_Work required:_ Your task is to filter the data below down to the lines holding "html".

*** Opening Material provided ***

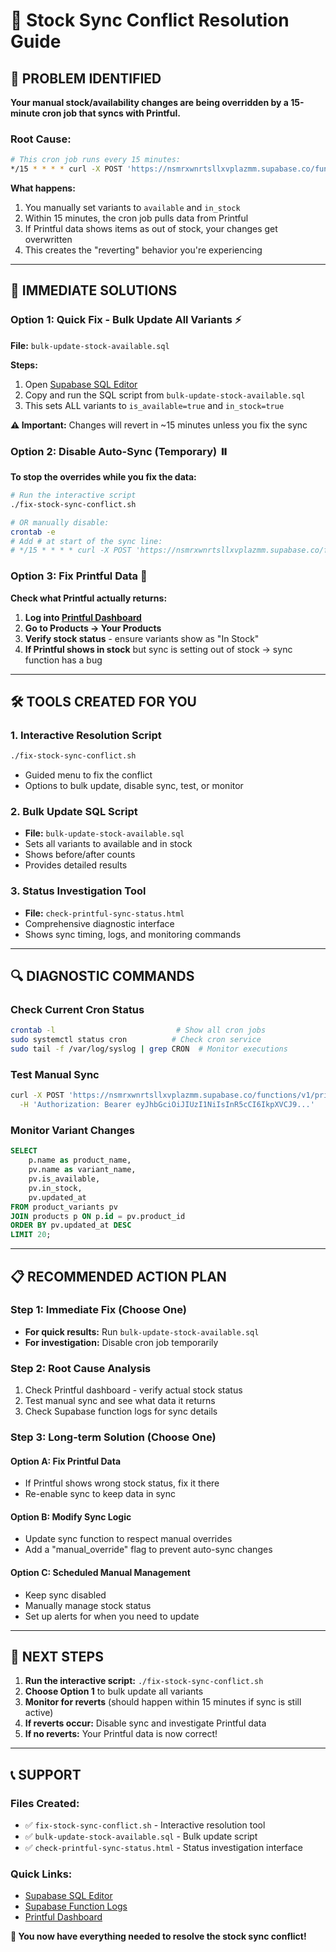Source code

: # 🚨 Stock Sync Conflict Resolution Guide

## **🎯 PROBLEM IDENTIFIED**

**Your manual stock/availability changes are being overridden by a 15-minute cron job that syncs with Printful.**

### **Root Cause:**
```bash
# This cron job runs every 15 minutes:
*/15 * * * * curl -X POST 'https://nsmrxwnrtsllxvplazmm.supabase.co/functions/v1/printful-inventory-sync'
```

**What happens:**
1. You manually set variants to `available` and `in_stock`
2. Within 15 minutes, the cron job pulls data from Printful
3. If Printful data shows items as out of stock, your changes get overwritten
4. This creates the "reverting" behavior you're experiencing

---

## **🔧 IMMEDIATE SOLUTIONS**

### **Option 1: Quick Fix - Bulk Update All Variants** ⚡

**File:** `bulk-update-stock-available.sql`

**Steps:**
1. Open [Supabase SQL Editor](https://supabase.com/dashboard/project/nsmrxwnrtsllxvplazmm/sql/1)
2. Copy and run the SQL script from `bulk-update-stock-available.sql`
3. This sets ALL variants to `is_available=true` and `in_stock=true`

**⚠️ Important:** Changes will revert in ~15 minutes unless you fix the sync

### **Option 2: Disable Auto-Sync (Temporary)** ⏸️

**To stop the overrides while you fix the data:**

```bash
# Run the interactive script
./fix-stock-sync-conflict.sh

# OR manually disable:
crontab -e
# Add # at start of the sync line:
# */15 * * * * curl -X POST 'https://nsmrxwnrtsllxvplazmm.supabase.co/functions/v1/printful-inventory-sync'...
```

### **Option 3: Fix Printful Data** 🎯

**Check what Printful actually returns:**

1. **Log into [Printful Dashboard](https://www.printful.com/dashboard)**
2. **Go to Products → Your Products**
3. **Verify stock status** - ensure variants show as "In Stock"
4. **If Printful shows in stock** but sync is setting out of stock → sync function has a bug

---

## **🛠️ TOOLS CREATED FOR YOU**

### **1. Interactive Resolution Script**
```bash
./fix-stock-sync-conflict.sh
```
- Guided menu to fix the conflict
- Options to bulk update, disable sync, test, or monitor

### **2. Bulk Update SQL Script**
- **File:** `bulk-update-stock-available.sql`
- Sets all variants to available and in stock
- Shows before/after counts
- Provides detailed results

### **3. Status Investigation Tool**
- **File:** `check-printful-sync-status.html`
- Comprehensive diagnostic interface
- Shows sync timing, logs, and monitoring commands

---

## **🔍 DIAGNOSTIC COMMANDS**

### **Check Current Cron Status**
```bash
crontab -l                           # Show all cron jobs
sudo systemctl status cron          # Check cron service
sudo tail -f /var/log/syslog | grep CRON  # Monitor executions
```

### **Test Manual Sync**
```bash
curl -X POST 'https://nsmrxwnrtsllxvplazmm.supabase.co/functions/v1/printful-inventory-sync' \
  -H 'Authorization: Bearer eyJhbGciOiJIUzI1NiIsInR5cCI6IkpXVCJ9...'
```

### **Monitor Variant Changes**
```sql
SELECT 
    p.name as product_name,
    pv.name as variant_name,
    pv.is_available,
    pv.in_stock,
    pv.updated_at
FROM product_variants pv
JOIN products p ON p.id = pv.product_id
ORDER BY pv.updated_at DESC
LIMIT 20;
```

---

## **📋 RECOMMENDED ACTION PLAN**

### **Step 1: Immediate Fix (Choose One)**
- **For quick results:** Run `bulk-update-stock-available.sql`
- **For investigation:** Disable cron job temporarily

### **Step 2: Root Cause Analysis**
1. Check Printful dashboard - verify actual stock status
2. Test manual sync and see what data it returns
3. Check Supabase function logs for sync details

### **Step 3: Long-term Solution (Choose One)**

#### **Option A: Fix Printful Data**
- If Printful shows wrong stock status, fix it there
- Re-enable sync to keep data in sync

#### **Option B: Modify Sync Logic**
- Update sync function to respect manual overrides
- Add a "manual_override" flag to prevent auto-sync changes

#### **Option C: Scheduled Manual Management**
- Keep sync disabled
- Manually manage stock status
- Set up alerts for when you need to update

---

## **🚀 NEXT STEPS**

1. **Run the interactive script:** `./fix-stock-sync-conflict.sh`
2. **Choose Option 1** to bulk update all variants
3. **Monitor for reverts** (should happen within 15 minutes if sync is still active)
4. **If reverts occur:** Disable sync and investigate Printful data
5. **If no reverts:** Your Printful data is now correct!

---

## **📞 SUPPORT**

### **Files Created:**
- ✅ `fix-stock-sync-conflict.sh` - Interactive resolution tool
- ✅ `bulk-update-stock-available.sql` - Bulk update script
- ✅ `check-printful-sync-status.html` - Status investigation interface

### **Quick Links:**
- [Supabase SQL Editor](https://supabase.com/dashboard/project/nsmrxwnrtsllxvplazmm/sql/1)
- [Supabase Function Logs](https://supabase.com/dashboard/project/nsmrxwnrtsllxvplazmm/functions/printful-inventory-sync/logs)
- [Printful Dashboard](https://www.printful.com/dashboard)

**🎉 You now have everything needed to resolve the stock sync conflict!**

*** Closing Material provided ***

_Solution to this task:_
- **File:** `check-printful-sync-status.html`
- ✅ `check-printful-sync-status.html` - Status investigation interface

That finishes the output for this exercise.